The day it all started, as far as I recall, the skies were monotonously grey, and the colors of the woods inspired no will to enter. As not many people did that day, besides the regulars who visited every other day. I didn’t always ask them to pay, it would not feel right to ask them every time they entered. But they were only three folks, no one else entered during the endless amount of hours we were opened. Except for one man: a tall, athletically built man dressed in a nice, long, black coat. The sling of a large, black duffle bag was thrown around his right shoulder, and both hands were keeping the bag from swinging too much as he walked. He reached the entrance and only gazed at me with piercing, brown eyes. He never slowed his pace as he entered. I did not think much of it, as getting out to chase him would have taken too much effort. I was happy to have some folks in the forest.

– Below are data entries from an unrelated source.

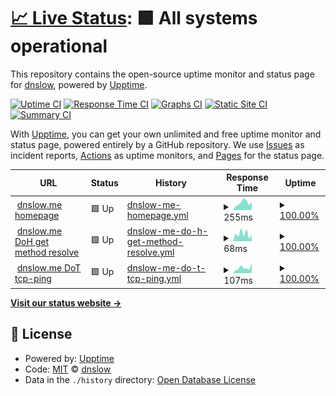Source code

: # [📈 Live Status](https://uptime.dnslow.me): <!--live status--> **🟩 All systems operational**

This repository contains the open-source uptime monitor and status page for [dnslow](https://dnslow.me), powered by [Upptime](https://github.com/upptime/upptime).

[![Uptime CI](https://github.com/dnslow/uptime/workflows/Uptime%20CI/badge.svg)](https://github.com/dnslow/uptime/actions?query=workflow%3A%22Uptime+CI%22)
[![Response Time CI](https://github.com/dnslow/uptime/workflows/Response%20Time%20CI/badge.svg)](https://github.com/dnslow/uptime/actions?query=workflow%3A%22Response+Time+CI%22)
[![Graphs CI](https://github.com/dnslow/uptime/workflows/Graphs%20CI/badge.svg)](https://github.com/dnslow/uptime/actions?query=workflow%3A%22Graphs+CI%22)
[![Static Site CI](https://github.com/dnslow/uptime/workflows/Static%20Site%20CI/badge.svg)](https://github.com/dnslow/uptime/actions?query=workflow%3A%22Static+Site+CI%22)
[![Summary CI](https://github.com/dnslow/uptime/workflows/Summary%20CI/badge.svg)](https://github.com/dnslow/uptime/actions?query=workflow%3A%22Summary+CI%22)

With [Upptime](https://upptime.js.org), you can get your own unlimited and free uptime monitor and status page, powered entirely by a GitHub repository. We use [Issues](https://github.com/dnslow/uptime/issues) as incident reports, [Actions](https://github.com/dnslow/uptime/actions) as uptime monitors, and [Pages](https://uptime.dnslow.me) for the status page.

<!--start: status pages-->
<!-- This summary is generated by Upptime (https://github.com/upptime/upptime) -->
<!-- Do not edit this manually, your changes will be overwritten -->
<!-- prettier-ignore -->
| URL | Status | History | Response Time | Uptime |
| --- | ------ | ------- | ------------- | ------ |
| <img alt="" src="https://favicons.githubusercontent.com/dnslow.me" height="13"> [dnslow.me homepage](https://dnslow.me) | 🟩 Up | [dnslow-me-homepage.yml](https://github.com/PeterDaveHello/dnslow.me-uptime/commits/HEAD/history/dnslow-me-homepage.yml) | <details><summary><img alt="Response time graph" src="./graphs/dnslow-me-homepage/response-time-week.png" height="20"> 255ms</summary><br><a href="https://uptime.dnslow.me/history/dnslow-me-homepage"><img alt="Response time 275" src="https://img.shields.io/endpoint?url=https%3A%2F%2Fraw.githubusercontent.com%2FPeterDaveHello%2Fdnslow.me-uptime%2FHEAD%2Fapi%2Fdnslow-me-homepage%2Fresponse-time.json"></a><br><a href="https://uptime.dnslow.me/history/dnslow-me-homepage"><img alt="24-hour response time 283" src="https://img.shields.io/endpoint?url=https%3A%2F%2Fraw.githubusercontent.com%2FPeterDaveHello%2Fdnslow.me-uptime%2FHEAD%2Fapi%2Fdnslow-me-homepage%2Fresponse-time-day.json"></a><br><a href="https://uptime.dnslow.me/history/dnslow-me-homepage"><img alt="7-day response time 255" src="https://img.shields.io/endpoint?url=https%3A%2F%2Fraw.githubusercontent.com%2FPeterDaveHello%2Fdnslow.me-uptime%2FHEAD%2Fapi%2Fdnslow-me-homepage%2Fresponse-time-week.json"></a><br><a href="https://uptime.dnslow.me/history/dnslow-me-homepage"><img alt="30-day response time 242" src="https://img.shields.io/endpoint?url=https%3A%2F%2Fraw.githubusercontent.com%2FPeterDaveHello%2Fdnslow.me-uptime%2FHEAD%2Fapi%2Fdnslow-me-homepage%2Fresponse-time-month.json"></a><br><a href="https://uptime.dnslow.me/history/dnslow-me-homepage"><img alt="1-year response time 275" src="https://img.shields.io/endpoint?url=https%3A%2F%2Fraw.githubusercontent.com%2FPeterDaveHello%2Fdnslow.me-uptime%2FHEAD%2Fapi%2Fdnslow-me-homepage%2Fresponse-time-year.json"></a></details> | <details><summary><a href="https://uptime.dnslow.me/history/dnslow-me-homepage">100.00%</a></summary><a href="https://uptime.dnslow.me/history/dnslow-me-homepage"><img alt="All-time uptime 99.61%" src="https://img.shields.io/endpoint?url=https%3A%2F%2Fraw.githubusercontent.com%2FPeterDaveHello%2Fdnslow.me-uptime%2FHEAD%2Fapi%2Fdnslow-me-homepage%2Fuptime.json"></a><br><a href="https://uptime.dnslow.me/history/dnslow-me-homepage"><img alt="24-hour uptime 100.00%" src="https://img.shields.io/endpoint?url=https%3A%2F%2Fraw.githubusercontent.com%2FPeterDaveHello%2Fdnslow.me-uptime%2FHEAD%2Fapi%2Fdnslow-me-homepage%2Fuptime-day.json"></a><br><a href="https://uptime.dnslow.me/history/dnslow-me-homepage"><img alt="7-day uptime 100.00%" src="https://img.shields.io/endpoint?url=https%3A%2F%2Fraw.githubusercontent.com%2FPeterDaveHello%2Fdnslow.me-uptime%2FHEAD%2Fapi%2Fdnslow-me-homepage%2Fuptime-week.json"></a><br><a href="https://uptime.dnslow.me/history/dnslow-me-homepage"><img alt="30-day uptime 100.00%" src="https://img.shields.io/endpoint?url=https%3A%2F%2Fraw.githubusercontent.com%2FPeterDaveHello%2Fdnslow.me-uptime%2FHEAD%2Fapi%2Fdnslow-me-homepage%2Fuptime-month.json"></a><br><a href="https://uptime.dnslow.me/history/dnslow-me-homepage"><img alt="1-year uptime 99.61%" src="https://img.shields.io/endpoint?url=https%3A%2F%2Fraw.githubusercontent.com%2FPeterDaveHello%2Fdnslow.me-uptime%2FHEAD%2Fapi%2Fdnslow-me-homepage%2Fuptime-year.json"></a></details>
| <img alt="" src="https://favicons.githubusercontent.com/dnslow.me" height="13"> [dnslow.me DoH get method resolve](https://dnslow.me/dns-query?dns=AAABAAABAAAAAAABBmRuc2xvdwJtZQAAAQABAAApAgAAAAAAAFoADABWAAAAAAAAAAAAAAAAAAAAAAAAAAAAAAAAAAAAAAAAAAAAAAAAAAAAAAAAAAAAAAAAAAAAAAAAAAAAAAAAAAAAAAAAAAAAAAAAAAAAAAAAAAAAAAAAAAA) | 🟩 Up | [dnslow-me-do-h-get-method-resolve.yml](https://github.com/PeterDaveHello/dnslow.me-uptime/commits/HEAD/history/dnslow-me-do-h-get-method-resolve.yml) | <details><summary><img alt="Response time graph" src="./graphs/dnslow-me-do-h-get-method-resolve/response-time-week.png" height="20"> 68ms</summary><br><a href="https://uptime.dnslow.me/history/dnslow-me-do-h-get-method-resolve"><img alt="Response time 332" src="https://img.shields.io/endpoint?url=https%3A%2F%2Fraw.githubusercontent.com%2FPeterDaveHello%2Fdnslow.me-uptime%2FHEAD%2Fapi%2Fdnslow-me-do-h-get-method-resolve%2Fresponse-time.json"></a><br><a href="https://uptime.dnslow.me/history/dnslow-me-do-h-get-method-resolve"><img alt="24-hour response time 64" src="https://img.shields.io/endpoint?url=https%3A%2F%2Fraw.githubusercontent.com%2FPeterDaveHello%2Fdnslow.me-uptime%2FHEAD%2Fapi%2Fdnslow-me-do-h-get-method-resolve%2Fresponse-time-day.json"></a><br><a href="https://uptime.dnslow.me/history/dnslow-me-do-h-get-method-resolve"><img alt="7-day response time 68" src="https://img.shields.io/endpoint?url=https%3A%2F%2Fraw.githubusercontent.com%2FPeterDaveHello%2Fdnslow.me-uptime%2FHEAD%2Fapi%2Fdnslow-me-do-h-get-method-resolve%2Fresponse-time-week.json"></a><br><a href="https://uptime.dnslow.me/history/dnslow-me-do-h-get-method-resolve"><img alt="30-day response time 58" src="https://img.shields.io/endpoint?url=https%3A%2F%2Fraw.githubusercontent.com%2FPeterDaveHello%2Fdnslow.me-uptime%2FHEAD%2Fapi%2Fdnslow-me-do-h-get-method-resolve%2Fresponse-time-month.json"></a><br><a href="https://uptime.dnslow.me/history/dnslow-me-do-h-get-method-resolve"><img alt="1-year response time 332" src="https://img.shields.io/endpoint?url=https%3A%2F%2Fraw.githubusercontent.com%2FPeterDaveHello%2Fdnslow.me-uptime%2FHEAD%2Fapi%2Fdnslow-me-do-h-get-method-resolve%2Fresponse-time-year.json"></a></details> | <details><summary><a href="https://uptime.dnslow.me/history/dnslow-me-do-h-get-method-resolve">100.00%</a></summary><a href="https://uptime.dnslow.me/history/dnslow-me-do-h-get-method-resolve"><img alt="All-time uptime 99.60%" src="https://img.shields.io/endpoint?url=https%3A%2F%2Fraw.githubusercontent.com%2FPeterDaveHello%2Fdnslow.me-uptime%2FHEAD%2Fapi%2Fdnslow-me-do-h-get-method-resolve%2Fuptime.json"></a><br><a href="https://uptime.dnslow.me/history/dnslow-me-do-h-get-method-resolve"><img alt="24-hour uptime 100.00%" src="https://img.shields.io/endpoint?url=https%3A%2F%2Fraw.githubusercontent.com%2FPeterDaveHello%2Fdnslow.me-uptime%2FHEAD%2Fapi%2Fdnslow-me-do-h-get-method-resolve%2Fuptime-day.json"></a><br><a href="https://uptime.dnslow.me/history/dnslow-me-do-h-get-method-resolve"><img alt="7-day uptime 100.00%" src="https://img.shields.io/endpoint?url=https%3A%2F%2Fraw.githubusercontent.com%2FPeterDaveHello%2Fdnslow.me-uptime%2FHEAD%2Fapi%2Fdnslow-me-do-h-get-method-resolve%2Fuptime-week.json"></a><br><a href="https://uptime.dnslow.me/history/dnslow-me-do-h-get-method-resolve"><img alt="30-day uptime 100.00%" src="https://img.shields.io/endpoint?url=https%3A%2F%2Fraw.githubusercontent.com%2FPeterDaveHello%2Fdnslow.me-uptime%2FHEAD%2Fapi%2Fdnslow-me-do-h-get-method-resolve%2Fuptime-month.json"></a><br><a href="https://uptime.dnslow.me/history/dnslow-me-do-h-get-method-resolve"><img alt="1-year uptime 99.60%" src="https://img.shields.io/endpoint?url=https%3A%2F%2Fraw.githubusercontent.com%2FPeterDaveHello%2Fdnslow.me-uptime%2FHEAD%2Fapi%2Fdnslow-me-do-h-get-method-resolve%2Fuptime-year.json"></a></details>
| <img alt="" src="https://favicons.githubusercontent.com/null" height="13"> [dnslow.me DoT tcp-ping](dnslow.me) | 🟩 Up | [dnslow-me-do-t-tcp-ping.yml](https://github.com/PeterDaveHello/dnslow.me-uptime/commits/HEAD/history/dnslow-me-do-t-tcp-ping.yml) | <details><summary><img alt="Response time graph" src="./graphs/dnslow-me-do-t-tcp-ping/response-time-week.png" height="20"> 107ms</summary><br><a href="https://uptime.dnslow.me/history/dnslow-me-do-t-tcp-ping"><img alt="Response time 78" src="https://img.shields.io/endpoint?url=https%3A%2F%2Fraw.githubusercontent.com%2FPeterDaveHello%2Fdnslow.me-uptime%2FHEAD%2Fapi%2Fdnslow-me-do-t-tcp-ping%2Fresponse-time.json"></a><br><a href="https://uptime.dnslow.me/history/dnslow-me-do-t-tcp-ping"><img alt="24-hour response time 208" src="https://img.shields.io/endpoint?url=https%3A%2F%2Fraw.githubusercontent.com%2FPeterDaveHello%2Fdnslow.me-uptime%2FHEAD%2Fapi%2Fdnslow-me-do-t-tcp-ping%2Fresponse-time-day.json"></a><br><a href="https://uptime.dnslow.me/history/dnslow-me-do-t-tcp-ping"><img alt="7-day response time 107" src="https://img.shields.io/endpoint?url=https%3A%2F%2Fraw.githubusercontent.com%2FPeterDaveHello%2Fdnslow.me-uptime%2FHEAD%2Fapi%2Fdnslow-me-do-t-tcp-ping%2Fresponse-time-week.json"></a><br><a href="https://uptime.dnslow.me/history/dnslow-me-do-t-tcp-ping"><img alt="30-day response time 123" src="https://img.shields.io/endpoint?url=https%3A%2F%2Fraw.githubusercontent.com%2FPeterDaveHello%2Fdnslow.me-uptime%2FHEAD%2Fapi%2Fdnslow-me-do-t-tcp-ping%2Fresponse-time-month.json"></a><br><a href="https://uptime.dnslow.me/history/dnslow-me-do-t-tcp-ping"><img alt="1-year response time 78" src="https://img.shields.io/endpoint?url=https%3A%2F%2Fraw.githubusercontent.com%2FPeterDaveHello%2Fdnslow.me-uptime%2FHEAD%2Fapi%2Fdnslow-me-do-t-tcp-ping%2Fresponse-time-year.json"></a></details> | <details><summary><a href="https://uptime.dnslow.me/history/dnslow-me-do-t-tcp-ping">100.00%</a></summary><a href="https://uptime.dnslow.me/history/dnslow-me-do-t-tcp-ping"><img alt="All-time uptime 99.99%" src="https://img.shields.io/endpoint?url=https%3A%2F%2Fraw.githubusercontent.com%2FPeterDaveHello%2Fdnslow.me-uptime%2FHEAD%2Fapi%2Fdnslow-me-do-t-tcp-ping%2Fuptime.json"></a><br><a href="https://uptime.dnslow.me/history/dnslow-me-do-t-tcp-ping"><img alt="24-hour uptime 100.00%" src="https://img.shields.io/endpoint?url=https%3A%2F%2Fraw.githubusercontent.com%2FPeterDaveHello%2Fdnslow.me-uptime%2FHEAD%2Fapi%2Fdnslow-me-do-t-tcp-ping%2Fuptime-day.json"></a><br><a href="https://uptime.dnslow.me/history/dnslow-me-do-t-tcp-ping"><img alt="7-day uptime 100.00%" src="https://img.shields.io/endpoint?url=https%3A%2F%2Fraw.githubusercontent.com%2FPeterDaveHello%2Fdnslow.me-uptime%2FHEAD%2Fapi%2Fdnslow-me-do-t-tcp-ping%2Fuptime-week.json"></a><br><a href="https://uptime.dnslow.me/history/dnslow-me-do-t-tcp-ping"><img alt="30-day uptime 100.00%" src="https://img.shields.io/endpoint?url=https%3A%2F%2Fraw.githubusercontent.com%2FPeterDaveHello%2Fdnslow.me-uptime%2FHEAD%2Fapi%2Fdnslow-me-do-t-tcp-ping%2Fuptime-month.json"></a><br><a href="https://uptime.dnslow.me/history/dnslow-me-do-t-tcp-ping"><img alt="1-year uptime 99.99%" src="https://img.shields.io/endpoint?url=https%3A%2F%2Fraw.githubusercontent.com%2FPeterDaveHello%2Fdnslow.me-uptime%2FHEAD%2Fapi%2Fdnslow-me-do-t-tcp-ping%2Fuptime-year.json"></a></details>

<!--end: status pages-->

[**Visit our status website →**](https://uptime.dnslow.me)

## 📄 License

- Powered by: [Upptime](https://github.com/upptime/upptime)
- Code: [MIT](./LICENSE) © [dnslow](https://dnslow.me)
- Data in the `./history` directory: [Open Database License](https://opendatacommons.org/licenses/odbl/1-0/)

As the dark night started to take over the greyness of that day, the sky turned a golden grey and it got darker and darker. I had forgotten about the man in the forest, but during the late twilight he reminded me of his presence by leaving the forest. Bereft of his bag, and with his once pristine coat dirtied, he walked quickly out of the forest, only to swiftly disappear in the darkness of the road, too fast for me to call after him. It kept me awake throughout the night. Had something in the woods attacked him? Was it a beast? Had the regulars, two women and one man, felt it necessary to throw him to the ground? But there were no beasts in the forest, and the three regulars were elderlies, too crippled to even think about a physical conflict. Come to think of it, the regulars never left the forest. Not as I closed the gate besides the booth, and neither as I opened that gate which was also the only entrance to the forest.